WORKING DATA:
Content starts

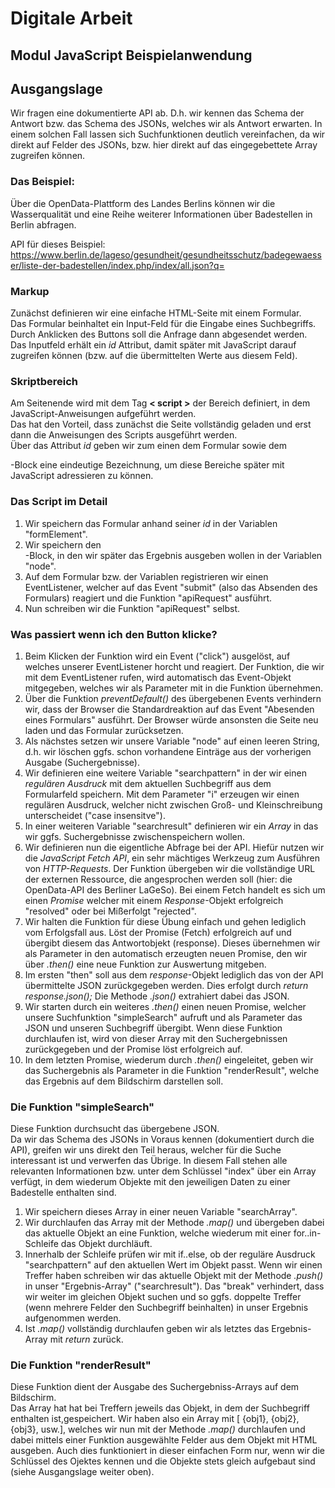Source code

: # Digitale Arbeit
## Modul __JavaScript__ Beispielanwendung  

## Ausgangslage  
Wir fragen eine dokumentierte API ab. D.h. wir kennen das Schema der Antwort bzw. das Schema des JSONs, welches wir als Antwort erwarten. In einem solchen Fall lassen sich Suchfunktionen deutlich vereinfachen, da wir direkt auf Felder des JSONs, bzw. hier direkt auf das eingegebettete Array zugreifen können.  

### Das Beispiel:  

Über die OpenData-Plattform des Landes Berlins können wir die Wasserqualität und eine Reihe weiterer Informationen über Badestellen in Berlin abfragen.  

API für dieses Beispiel: https://www.berlin.de/lageso/gesundheit/gesundheitsschutz/badegewaesser/liste-der-badestellen/index.php/index/all.json?q=  

### Markup  
Zunächst definieren wir eine einfache HTML-Seite mit einem Formular.  
Das Formular beinhaltet ein Input-Feld für die Eingabe eines Suchbegriffs.  
Durch Anklicken des Buttons soll die Anfrage dann abgesendet werden.  
Das Inputfeld erhält ein _id_ Attribut, damit später mit JavaScript darauf zugreifen können (bzw. auf die übermittelten Werte aus diesem Feld).

### Skriptbereich  
Am Seitenende wird mit dem Tag __< script >__ der Bereich definiert, in dem JavaScript-Anweisungen aufgeführt werden.  
Das hat den Vorteil, dass zunächst die Seite vollständig geladen und erst dann die Anweisungen des Scripts ausgeführt werden.  
Über das Attribut _id_ geben wir zum einen dem Formular sowie dem <div>-Block eine eindeutige Bezeichnung, um diese Bereiche später mit JavaScript adressieren zu können.  

### Das Script im Detail  
1. Wir speichern das Formular anhand seiner _id_ in der Variablen "formElement".  
2. Wir speichern den <div>-Block, in den wir später das Ergebnis ausgeben wollen in der Variablen "node".  
3. Auf dem Formular bzw. der Variablen registrieren wir einen EventListener, welcher auf das Event "submit" (also das Absenden des Formulars) reagiert und die Funktion "apiRequest" ausführt.  
4. Nun schreiben wir die Funktion "apiRequest" selbst.

### Was passiert wenn ich den Button klicke?
1. Beim Klicken der Funktion wird ein Event ("click") ausgelöst, auf welches unserer EventListener horcht und reagiert. Der Funktion, die wir mit dem EventListener rufen, wird automatisch das Event-Objekt mitgegeben, welches wir als Parameter mit in die Funktion übernehmen.  
2. Über die Funktion _preventDefault()_ des übergebenen Events verhindern wir, dass der Browser die Standardreaktion auf das Event "Abesenden eines Formulars" ausführt. Der Browser würde ansonsten die Seite neu laden und das Formular zurücksetzen.  
3. Als nächstes setzen wir unsere Variable "node" auf einen leeren String, d.h. wir löschen ggfs. schon vorhandene Einträge aus der vorherigen Ausgabe (Suchergebnisse).  
4. Wir definieren eine weitere Variable "searchpattern" in der wir einen _regulären Ausdruck_ mit dem aktuellen Suchbegriff aus dem Formularfeld speichern. Mit dem Parameter "i" erzeugen wir einen regulären Ausdruck, welcher nicht zwischen Groß- und Kleinschreibung unterscheidet ("case insensitve").  
5. In einer weiteren Variable "searchresult" definieren wir ein _Array_ in das wir ggfs. Suchergebnisse zwischenspeichern wollen.  
6. Wir definieren nun die eigentliche Abfrage bei der API. Hiefür nutzen wir die _JavaScript Fetch API_, ein sehr mächtiges Werkzeug zum Ausführen von _HTTP-Requests_. Der Funktion übergeben wir die vollständige URL der externen Ressource, die angesprochen werden soll (hier: die OpenData-API des Berliner LaGeSo).  Bei einem Fetch handelt es sich um einen _Promise_ welcher mit einem _Response_-Objekt erfolgreich "resolved" oder bei Mißerfolgt "rejected".  
7. Wir halten die Funktion für diese Übung einfach und gehen lediglich vom Erfolgsfall aus. Löst der Promise (Fetch) erfolgreich auf und übergibt diesem das Antwortobjekt (response). Dieses übernehmen wir als Parameter in den automatisch erzeugten neuen Promise, den wir über _.then()_ eine neue Funktion zur Auswertung mitgeben.  
8. Im ersten "then" soll aus dem _response_-Objekt lediglich das von der API übermittelte JSON zurückgegeben werden. Dies erfolgt durch _return response.json();_  Die Methode _.json()_ extrahiert dabei das JSON.  
9. Wir starten durch ein weiteres _.then()_ einen neuen Promise, welcher unsere Suchfunktion "simpleSearch" aufruft und als Parameter das JSON und unseren Suchbegriff übergibt. Wenn diese Funktion durchlaufen ist, wird von dieser Array mit den Suchergebnissen zurückgegeben und der Promise löst erfolgreich auf.
10. In dem letzten Promise, wiederum durch _.then()_ eingeleitet, geben wir das Suchergebnis als Parameter in die Funktion "renderResult", welche das Ergebnis auf dem Bildschirm darstellen soll.  

### Die Funktion "simpleSearch"  
Diese Funktion durchsucht das übergebene JSON.  
Da wir das Schema des JSONs in Voraus kennen (dokumentiert durch die API), greifen wir uns direkt den Teil heraus, welcher für die Suche interessant ist und verwerfen das Übrige. In diesem Fall stehen alle relevanten Informationen bzw. unter dem Schlüssel "index" über ein Array verfügt, in dem wiederum Objekte mit den jeweiligen Daten zu einer Badestelle enthalten sind.  
1. Wir speichern dieses Array in einer neuen Variable "searchArray".  
2. Wir durchlaufen das Array mit der Methode _.map()_ und übergeben dabei das aktuelle Objekt an eine Funktion, welche wiederum mit einer for..in-Schleife das Objekt durchläuft.  
3. Innerhalb der Schleife prüfen wir mit if..else, ob der reguläre Ausdruck "searchpattern" auf den aktuellen Wert im Objekt passt. Wenn wir einen Treffer haben schreiben wir das aktuelle Objekt mit der Methode _.push()_ in unser "Ergebnis-Array" ("searchresult").  Das "break" verhindert, dass wir weiter im gleichen Objekt suchen und so ggfs. doppelte Treffer (wenn mehrere Felder den Suchbegriff beinhalten) in unser Ergebnis aufgenommen werden.  
4. Ist _.map()_ vollständig durchlaufen geben wir als letztes das Ergebnis-Array mit _return_ zurück.  


### Die Funktion "renderResult"  
Diese Funktion dient der Ausgabe des Suchergebniss-Arrays auf dem Bildschirm.  
Das Array hat hat bei Treffern jeweils das Objekt, in dem der Suchbegriff enthalten ist,gespeichert. Wir haben also ein Array mit [ {obj1}, {obj2},{obj3}, usw.], welches wir nun mit der Methode _.map()_ durchlaufen und dabei mittels einer Funktion ausgewählte Felder aus dem Objekt mit HTML ausgeben.  Auch dies funktioniert in dieser einfachen Form nur, wenn wir die Schlüssel des Ojektes kennen und die Objekte stets gleich aufgebaut sind (siehe Ausgangslage weiter oben).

Content ends

INSTRUCTIONS TO FOLLOW: Print each record exactly as it stands, omitting the pictures.

TASK SOLUTION:
Source code

: # Digitale Arbeit
## Modul __JavaScript__ Beispielanwendung  

## Ausgangslage  
Wir fragen eine dokumentierte API ab. D.h. wir kennen das Schema der Antwort bzw. das Schema des JSONs, welches wir als Antwort erwarten. In einem solchen Fall lassen sich Suchfunktionen deutlich vereinfachen, da wir direkt auf Felder des JSONs, bzw. hier direkt auf das eingegebettete Array zugreifen können.  

### Das Beispiel:  

Über die OpenData-Plattform des Landes Berlins können wir die Wasserqualität und eine Reihe weiterer Informationen über Badestellen in Berlin abfragen.  

API für dieses Beispiel: https://www.berlin.de/lageso/gesundheit/gesundheitsschutz/badegewaesser/liste-der-badestellen/index.php/index/all.json?q=  

### Markup  
Zunächst definieren wir eine einfache HTML-Seite mit einem Formular.  
Das Formular beinhaltet ein Input-Feld für die Eingabe eines Suchbegriffs.  
Durch Anklicken des Buttons soll die Anfrage dann abgesendet werden.  
Das Inputfeld erhält ein _id_ Attribut, damit später mit JavaScript darauf zugreifen können (bzw. auf die übermittelten Werte aus diesem Feld).

### Skriptbereich  
Am Seitenende wird mit dem Tag __< script >__ der Bereich definiert, in dem JavaScript-Anweisungen aufgeführt werden.  
Das hat den Vorteil, dass zunächst die Seite vollständig geladen und erst dann die Anweisungen des Scripts ausgeführt werden.  
Über das Attribut _id_ geben wir zum einen dem Formular sowie dem <div>-Block eine eindeutige Bezeichnung, um diese Bereiche später mit JavaScript adressieren zu können.  

### Das Script im Detail  
1. Wir speichern das Formular anhand seiner _id_ in der Variablen "formElement".  
2. Wir speichern den <div>-Block, in den wir später das Ergebnis ausgeben wollen in der Variablen "node".  
3. Auf dem Formular bzw. der Variablen registrieren wir einen EventListener, welcher auf das Event "submit" (also das Absenden des Formulars) reagiert und die Funktion "apiRequest" ausführt.  
4. Nun schreiben wir die Funktion "apiRequest" selbst.

### Was passiert wenn ich den Button klicke?
1. Beim Klicken der Funktion wird ein Event ("click") ausgelöst, auf welches unserer EventListener horcht und reagiert. Der Funktion, die wir mit dem EventListener rufen, wird automatisch das Event-Objekt mitgegeben, welches wir als Parameter mit in die Funktion übernehmen.  
2. Über die Funktion _preventDefault()_ des übergebenen Events verhindern wir, dass der Browser die Standardreaktion auf das Event "Abesenden eines Formulars" ausführt. Der Browser würde ansonsten die Seite neu laden und das Formular zurücksetzen.  
3. Als nächstes setzen wir unsere Variable "node" auf einen leeren String, d.h. wir löschen ggfs. schon vorhandene Einträge aus der vorherigen Ausgabe (Suchergebnisse).  
4. Wir definieren eine weitere Variable "searchpattern" in der wir einen _regulären Ausdruck_ mit dem aktuellen Suchbegriff aus dem Formularfeld speichern. Mit dem Parameter "i" erzeugen wir einen regulären Ausdruck, welcher nicht zwischen Groß- und Kleinschreibung unterscheidet ("case insensitve").  
5. In einer weiteren Variable "searchresult" definieren wir ein _Array_ in das wir ggfs. Suchergebnisse zwischenspeichern wollen.  
6. Wir definieren nun die eigentliche Abfrage bei der API. Hiefür nutzen wir die _JavaScript Fetch API_, ein sehr mächtiges Werkzeug zum Ausführen von _HTTP-Requests_. Der Funktion übergeben wir die vollständige URL der externen Ressource, die angesprochen werden soll (hier: die OpenData-API des Berliner LaGeSo).  Bei einem Fetch handelt es sich um einen _Promise_ welcher mit einem _Response_-Objekt erfolgreich "resolved" oder bei Mißerfolgt "rejected".  
7. Wir halten die Funktion für diese Übung einfach und gehen lediglich vom Erfolgsfall aus. Löst der Promise (Fetch) erfolgreich auf und übergibt diesem das Antwortobjekt (response). Dieses übernehmen wir als Parameter in den automatisch erzeugten neuen Promise, den wir über _.then()_ eine neue Funktion zur Auswertung mitgeben.  
8. Im ersten "then" soll aus dem _response_-Objekt lediglich das von der API übermittelte JSON zurückgegeben werden. Dies erfolgt durch _return response.json();_  Die Methode _.json()_ extrahiert dabei das JSON.  
9. Wir starten durch ein weiteres _.then()_ einen neuen Promise, welcher unsere Suchfunktion "simpleSearch" aufruft und als Parameter das JSON und unseren Suchbegriff übergibt. Wenn diese Funktion durchlaufen ist, wird von dieser Array mit den Suchergebnissen zurückgegeben und der Promise löst erfolgreich auf.
10. In dem letzten Promise, wiederum durch _.then()_ eingeleitet, geben wir das Suchergebnis als Parameter in die Funktion "renderResult", welche das Ergebnis auf dem Bildschirm darstellen soll.  

### Die Funktion "simpleSearch"  
Diese Funktion durchsucht das übergebene JSON.  
Da wir das Schema des JSONs in Voraus kennen (dokumentiert durch die API), greifen wir uns direkt den Teil heraus, welcher für die Suche interessant ist und verwerfen das Übrige. In diesem Fall stehen alle relevanten Informationen bzw. unter dem Schlüssel "index" über ein Array verfügt, in dem wiederum Objekte mit den jeweiligen Daten zu einer Badestelle enthalten sind.  
1. Wir speichern dieses Array in einer neuen Variable "searchArray".  
2. Wir durchlaufen das Array mit der Methode _.map()_ und übergeben dabei das aktuelle Objekt an eine Funktion, welche wiederum mit einer for..in-Schleife das Objekt durchläuft.  
3. Innerhalb der Schleife prüfen wir mit if..else, ob der reguläre Ausdruck "searchpattern" auf den aktuellen Wert im Objekt passt. Wenn wir einen Treffer haben schreiben wir das aktuelle Objekt mit der Methode _.push()_ in unser "Ergebnis-Array" ("searchresult").  Das "break" verhindert, dass wir weiter im gleichen Objekt suchen und so ggfs. doppelte Treffer (wenn mehrere Felder den Suchbegriff beinhalten) in unser Ergebnis aufgenommen werden.  
4. Ist _.map()_ vollständig durchlaufen geben wir als letztes das Ergebnis-Array mit _return_ zurück.  


### Die Funktion "renderResult"  
Diese Funktion dient der Ausgabe des Suchergebniss-Arrays auf dem Bildschirm.  
Das Array hat hat bei Treffern jeweils das Objekt, in dem der Suchbegriff enthalten ist,gespeichert. Wir haben also ein Array mit [ {obj1}, {obj2},{obj3}, usw.], welches wir nun mit der Methode _.map()_ durchlaufen und dabei mittels einer Funktion ausgewählte Felder aus dem Objekt mit HTML ausgeben.  Auch dies funktioniert in dieser einfachen Form nur, wenn wir die Schlüssel des Ojektes kennen und die Objekte stets gleich aufgebaut sind (siehe Ausgangslage weiter oben).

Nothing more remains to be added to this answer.